-- Opening Marker --

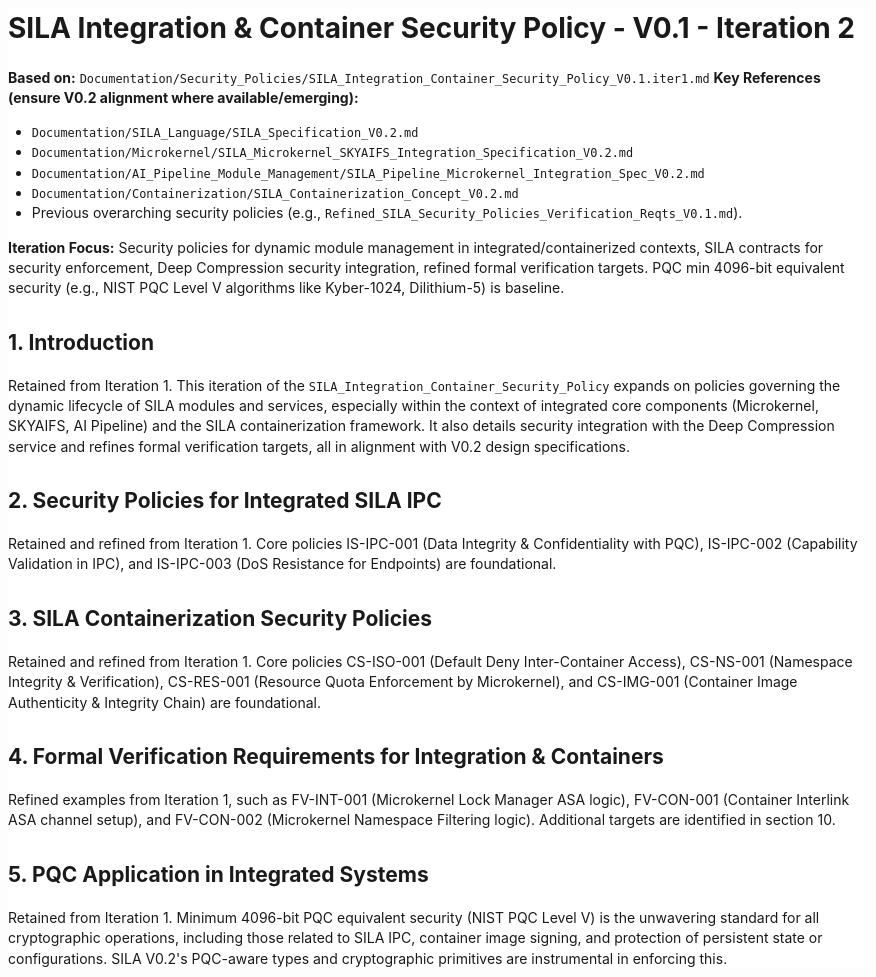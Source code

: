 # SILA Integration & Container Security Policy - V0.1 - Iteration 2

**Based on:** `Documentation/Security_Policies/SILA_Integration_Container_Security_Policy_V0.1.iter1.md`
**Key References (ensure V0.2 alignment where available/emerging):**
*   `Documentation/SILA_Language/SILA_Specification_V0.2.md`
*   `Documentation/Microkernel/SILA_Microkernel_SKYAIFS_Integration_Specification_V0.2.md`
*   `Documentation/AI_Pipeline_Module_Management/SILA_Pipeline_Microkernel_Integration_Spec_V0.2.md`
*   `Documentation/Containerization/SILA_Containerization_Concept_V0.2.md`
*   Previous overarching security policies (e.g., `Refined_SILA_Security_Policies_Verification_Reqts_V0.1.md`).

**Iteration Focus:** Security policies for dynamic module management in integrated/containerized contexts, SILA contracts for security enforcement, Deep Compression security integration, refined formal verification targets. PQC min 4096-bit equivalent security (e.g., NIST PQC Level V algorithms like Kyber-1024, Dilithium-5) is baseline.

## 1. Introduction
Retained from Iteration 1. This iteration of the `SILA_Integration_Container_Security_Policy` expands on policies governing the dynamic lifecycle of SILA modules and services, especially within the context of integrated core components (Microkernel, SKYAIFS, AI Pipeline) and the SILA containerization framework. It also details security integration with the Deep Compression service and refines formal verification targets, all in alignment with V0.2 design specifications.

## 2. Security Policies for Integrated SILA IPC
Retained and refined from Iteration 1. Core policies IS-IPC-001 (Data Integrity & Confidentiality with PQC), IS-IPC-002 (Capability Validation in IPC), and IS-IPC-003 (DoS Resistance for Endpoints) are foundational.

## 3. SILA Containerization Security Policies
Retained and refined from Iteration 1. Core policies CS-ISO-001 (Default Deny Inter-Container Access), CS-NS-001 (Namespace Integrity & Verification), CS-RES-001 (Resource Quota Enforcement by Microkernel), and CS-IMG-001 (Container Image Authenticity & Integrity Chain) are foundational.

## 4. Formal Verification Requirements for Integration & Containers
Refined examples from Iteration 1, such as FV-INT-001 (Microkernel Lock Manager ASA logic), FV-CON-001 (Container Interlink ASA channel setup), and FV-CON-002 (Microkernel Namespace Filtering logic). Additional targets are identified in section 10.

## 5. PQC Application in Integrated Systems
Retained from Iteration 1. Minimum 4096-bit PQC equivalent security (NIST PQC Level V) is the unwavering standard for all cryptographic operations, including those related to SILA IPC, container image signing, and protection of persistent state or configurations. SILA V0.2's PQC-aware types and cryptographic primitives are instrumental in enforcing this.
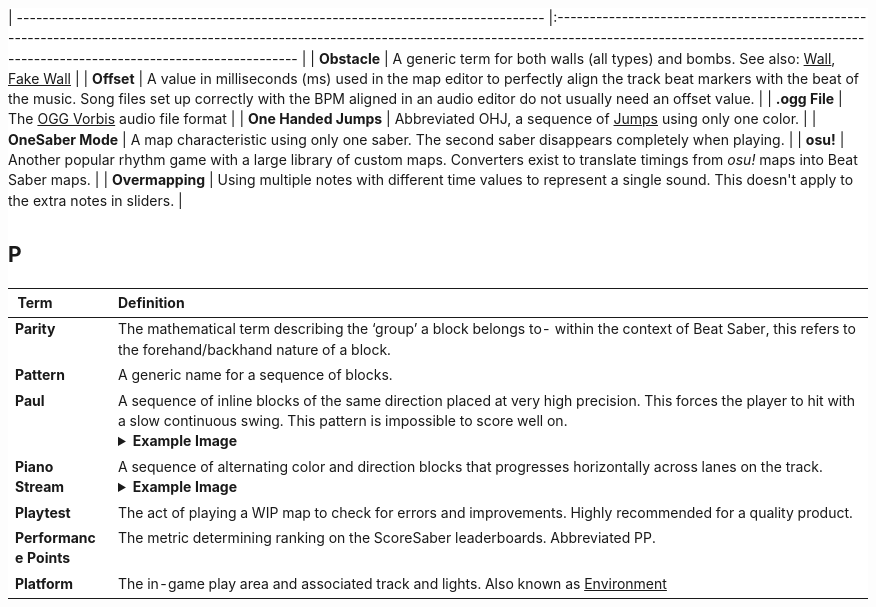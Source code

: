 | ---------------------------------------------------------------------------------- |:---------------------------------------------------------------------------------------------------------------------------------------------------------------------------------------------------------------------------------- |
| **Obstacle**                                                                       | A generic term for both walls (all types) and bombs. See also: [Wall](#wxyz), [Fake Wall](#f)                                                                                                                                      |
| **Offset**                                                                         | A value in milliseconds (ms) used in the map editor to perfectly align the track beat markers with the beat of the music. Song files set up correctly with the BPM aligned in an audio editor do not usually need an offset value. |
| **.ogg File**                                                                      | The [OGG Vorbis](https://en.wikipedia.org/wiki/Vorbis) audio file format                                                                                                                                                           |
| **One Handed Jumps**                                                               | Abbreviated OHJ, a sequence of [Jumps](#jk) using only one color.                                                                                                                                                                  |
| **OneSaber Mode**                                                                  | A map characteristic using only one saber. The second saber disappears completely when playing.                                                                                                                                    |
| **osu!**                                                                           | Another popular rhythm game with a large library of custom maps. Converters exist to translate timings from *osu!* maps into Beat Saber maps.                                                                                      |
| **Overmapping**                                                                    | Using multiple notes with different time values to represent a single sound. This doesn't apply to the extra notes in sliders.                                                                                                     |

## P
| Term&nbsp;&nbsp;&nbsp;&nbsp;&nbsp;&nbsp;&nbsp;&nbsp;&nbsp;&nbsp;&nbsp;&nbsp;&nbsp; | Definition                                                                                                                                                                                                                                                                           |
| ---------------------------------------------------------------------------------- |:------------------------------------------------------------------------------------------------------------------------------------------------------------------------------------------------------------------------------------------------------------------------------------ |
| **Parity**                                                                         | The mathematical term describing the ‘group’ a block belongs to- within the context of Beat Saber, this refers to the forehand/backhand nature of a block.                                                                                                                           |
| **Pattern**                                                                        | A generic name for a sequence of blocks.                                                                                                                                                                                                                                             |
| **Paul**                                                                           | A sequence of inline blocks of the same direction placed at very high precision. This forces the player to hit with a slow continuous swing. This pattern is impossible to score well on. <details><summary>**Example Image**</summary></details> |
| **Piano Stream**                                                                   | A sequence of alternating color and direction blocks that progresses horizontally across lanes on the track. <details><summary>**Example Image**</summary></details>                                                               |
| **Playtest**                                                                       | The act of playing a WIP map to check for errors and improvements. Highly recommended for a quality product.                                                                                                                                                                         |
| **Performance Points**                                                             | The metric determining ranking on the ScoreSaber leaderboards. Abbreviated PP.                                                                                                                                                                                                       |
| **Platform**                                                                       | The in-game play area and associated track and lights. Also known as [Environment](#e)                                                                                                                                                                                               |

-- Closing Marker --
-- Opening Marker --

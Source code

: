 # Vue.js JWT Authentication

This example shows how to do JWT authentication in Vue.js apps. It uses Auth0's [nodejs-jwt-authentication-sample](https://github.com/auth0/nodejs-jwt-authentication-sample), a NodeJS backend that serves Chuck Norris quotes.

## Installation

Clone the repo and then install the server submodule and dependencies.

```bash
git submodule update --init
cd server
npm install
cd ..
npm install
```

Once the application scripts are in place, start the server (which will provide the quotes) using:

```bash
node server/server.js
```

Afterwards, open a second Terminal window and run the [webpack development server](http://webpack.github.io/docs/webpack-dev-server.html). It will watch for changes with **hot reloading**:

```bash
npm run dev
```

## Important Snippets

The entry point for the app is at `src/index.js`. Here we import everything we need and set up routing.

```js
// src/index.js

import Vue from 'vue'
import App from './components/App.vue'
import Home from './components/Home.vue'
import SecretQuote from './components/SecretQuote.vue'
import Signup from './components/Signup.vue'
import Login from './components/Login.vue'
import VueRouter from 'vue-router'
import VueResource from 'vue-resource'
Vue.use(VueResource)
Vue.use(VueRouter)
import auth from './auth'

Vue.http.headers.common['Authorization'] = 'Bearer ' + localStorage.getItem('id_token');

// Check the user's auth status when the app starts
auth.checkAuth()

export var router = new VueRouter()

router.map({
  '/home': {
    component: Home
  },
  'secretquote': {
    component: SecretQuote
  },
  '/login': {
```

-- Closing Marker --

### [WHAT IS BEING ASKED]
For every line above that includes the string "VueRouter", copy the line.

### [EXERCISE SOLUTION]
import VueRouter from 'vue-router'
Vue.use(VueRouter)
export var router = new VueRouter()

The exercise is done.